Top of Material supplied
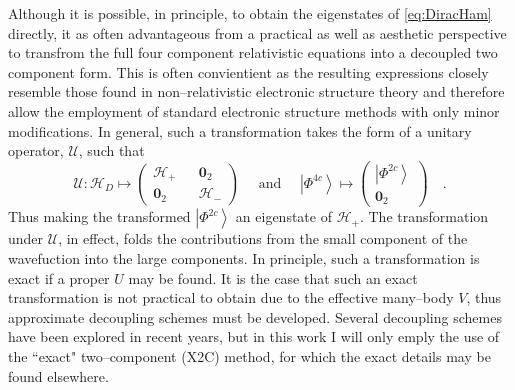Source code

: \documentclass[12pt]{article}
\newcommand{\ket}[1]{\left\vert #1 \right\rangle}         %
\newcommand*\vc[1]{\boldsymbol{#1}}
\newcommand*\op[1]{\mathcal{#1}}
\begin{document}
Although it is possible, in principle, to obtain the eigenstates of
\cref{eq:DiracHam} directly, it as often advantageous from a practical as well
as aesthetic perspective to transfrom the full four component relativistic
equations into a decoupled two component form. This is often convientient as the
resulting expressions closely resemble those found in non--relativistic
electronic structure theory and therefore allow the employment of standard
electronic structure methods with only minor modifications. In general, such a
transformation takes the form of a unitary operator, $\op{U}$, such that
\begin{equation}
\op{U}: 
\op{H}_D \mapsto \begin{pmatrix}
\op{H}_+ && \vc{0}_2 \\ \vc{0}_2 && \op{H}_- 
\end{pmatrix} \quad \text{ and } \quad
\ket{\Phi^{4c}} \mapsto \begin{pmatrix}
 \ket{\Phi^{2c}} \\ \vc{0}_2
\end{pmatrix} \quad.
\end{equation}
Thus making the transformed $\ket{\Phi^{2c}}$ an eigenstate of $\op{H}_+$.
The transformation under $\op{U}$, in effect, folds the contributions from
the small component of the wavefuction into the large components. In principle,
such a transformation is exact if a proper $U$ may be found. It is the case
that such an exact transformation is not practical to obtain due to the
effective many--body $V$, thus approximate decoupling schemes must be developed.
Several decoupling schemes have been explored in recent years, but in this work
I will only emply the use of the ``exact" two--component (X2C) method, for which
the exact details may be found elsewhere.
\end{document}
Bottom of Material supplied
• What the exercise asks:
What you copy out must be exactly the lines from the line containing "the small component" through the end of the records.

• Answer:
the small component of the wavefuction into the large components. In principle,
such a transformation is exact if a proper $U$ may be found. It is the case
that such an exact transformation is not practical to obtain due to the
effective many--body $V$, thus approximate decoupling schemes must be developed.
Several decoupling schemes have been explored in recent years, but in this work
I will only emply the use of the ``exact" two--component (X2C) method, for which
the exact details may be found elsewhere.
\end{document}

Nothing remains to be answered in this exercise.